Showing posts with label Poetry/fiction(non-AI). Show all posts
Showing posts with label Poetry/fiction(non-AI). Show all posts

Friday, June 13, 2025

Liminality


Order and chaos
Ebb and flow
Sand and pebbles
Persp and ective

Rags and angles
Shapes and shades
Trussels and tresses
Scaff and olding

Mud and iron
Wet and dried
Gull and nets
Indus and trial

Pilings and mussels
Maze and mops
Weed and feathers
Perp and endicular

Nuts and bolts
Ropes and rods
Lines and curves
Encrust and ation

Rusts and reds
Black and greys
Salt and ripples
Limin and ality

Saturday, April 26, 2025

A godly spell

Golden liquor drizzled through the sky

Drizzled over all the pier, and the sands

Must be from the feast of gods, we sigh

With too much nectar on their hands



Lucky Bacchus at the table, Odin too

Chinking vessels, slurping mead

Sniggering at the glitter goo

That dazzles us, and feeds our need


What of the myths and sagas that they tell?

Should we rap on sequinned pebbles

Emblazoned as they are in glistening swell  

Or simply take a photo of such a godly spell.


Monday, April 7, 2025

In a silvery sea of time

My struts and columns, battered, beaten, rusted
My arches, beams, joists exposed to every weather
Yet here I am, old, old yet standing, still standing
Proud
Honest
Beautiful
In a silvery sea of time


My bones and muscles, always tired, seeking rest
My ligaments and joints, creaking all day long
Yet here I am, old, old yet standing, still standing
Wrinkling
Watchful
Wizened
With a silvery mop on top

Where gone my dancers, promenaders, those in deckchairs
Gone to winds, and silvery waves, and elemental forces
Yet here I am, old, old yet standing, still standing
Proud
Honest
Beautiful
In a silvery sea of time

Where gone my friends, family and travels
Gone to dust, torn photos and unremembered postcards
Yet here I am, old, old yet standing, still standing
Wrinkling
Watchful
Wizened
With a silvery mop on top

Thursday, March 27, 2025

Crow’s toes gripped the wet pebbles

Crow on the Beach


Hearing shingle explode, seeing it skip,

Crow sucked his tongue.

Seeing sea-grey mash a mountain of itself

Crow tightened his goose-pimples.

Feeling spray from the sea’s root nothinged on his crest

Crow’s toes gripped the wet pebbles.

When the smell of the whale’s den, the gulfing of the crab’s last prayer,

Gimletted in his nostril

He grasped he was on earth.

He knew he grasped

Something fleeting

Of the sea’s ogreish outcry and convulsion.

He knew he was the wrong listener unwanted

To understand or help -


His utmost gaping of his brain in his tiny skull

Was just enough to wonder, about the sea,


What could be hurting so much?



This is Ted Hughes, one of the most influential British poets of the 20th century, known for his stark, elemental imagery and exploration of nature, violence, and myth.

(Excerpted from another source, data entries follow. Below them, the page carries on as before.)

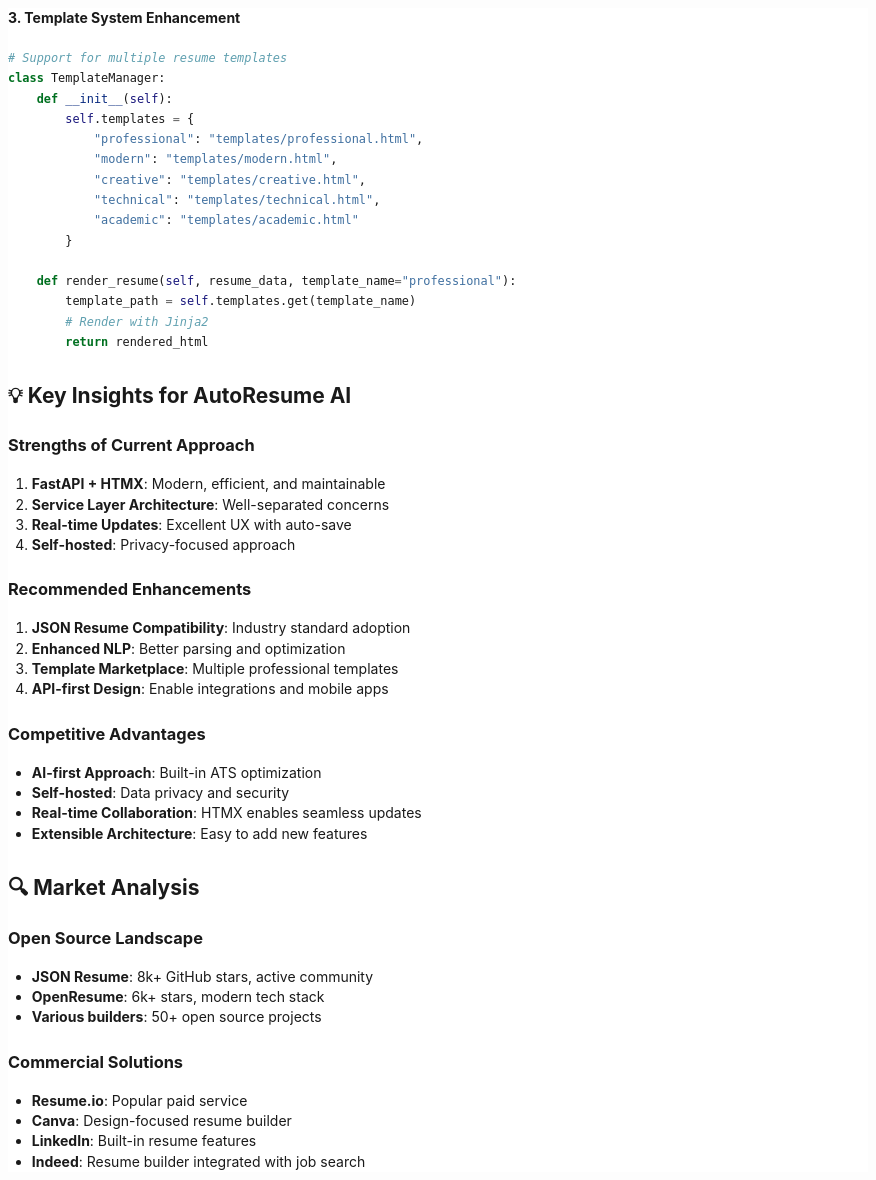 #### 3. Template System Enhancement

```python
# Support for multiple resume templates
class TemplateManager:
    def __init__(self):
        self.templates = {
            "professional": "templates/professional.html",
            "modern": "templates/modern.html", 
            "creative": "templates/creative.html",
            "technical": "templates/technical.html",
            "academic": "templates/academic.html"
        }
    
    def render_resume(self, resume_data, template_name="professional"):
        template_path = self.templates.get(template_name)
        # Render with Jinja2
        return rendered_html
```

## 💡 Key Insights for AutoResume AI

### Strengths of Current Approach
1. **FastAPI + HTMX**: Modern, efficient, and maintainable
2. **Service Layer Architecture**: Well-separated concerns
3. **Real-time Updates**: Excellent UX with auto-save
4. **Self-hosted**: Privacy-focused approach

### Recommended Enhancements
1. **JSON Resume Compatibility**: Industry standard adoption
2. **Enhanced NLP**: Better parsing and optimization
3. **Template Marketplace**: Multiple professional templates
4. **API-first Design**: Enable integrations and mobile apps

### Competitive Advantages
- **AI-first Approach**: Built-in ATS optimization
- **Self-hosted**: Data privacy and security
- **Real-time Collaboration**: HTMX enables seamless updates
- **Extensible Architecture**: Easy to add new features

## 🔍 Market Analysis

### Open Source Landscape
- **JSON Resume**: 8k+ GitHub stars, active community
- **OpenResume**: 6k+ stars, modern tech stack
- **Various builders**: 50+ open source projects

### Commercial Solutions
- **Resume.io**: Popular paid service
- **Canva**: Design-focused resume builder
- **LinkedIn**: Built-in resume features
- **Indeed**: Resume builder integrated with job search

Born in Yorkshire, England, he became Poet Laureate in 1984 and was widely recognized for collections like The Hawk in the Rain and Birthday Letters. His work often delved into the primal forces of life, influenced by folklore, shamanism, and a deep reverence for the natural world.


Although there is no specific connection between Hughes and Brighton, this photograph of a crow on the Brighton pebbles seemed to lead me directly to Hughes’s poems. Crow on the Beach, as above, comes from Crow: From the Life and Songs of the Crow, published by Faber & Faber in 1970 (which can be freely borrowed online at Internet Archive). 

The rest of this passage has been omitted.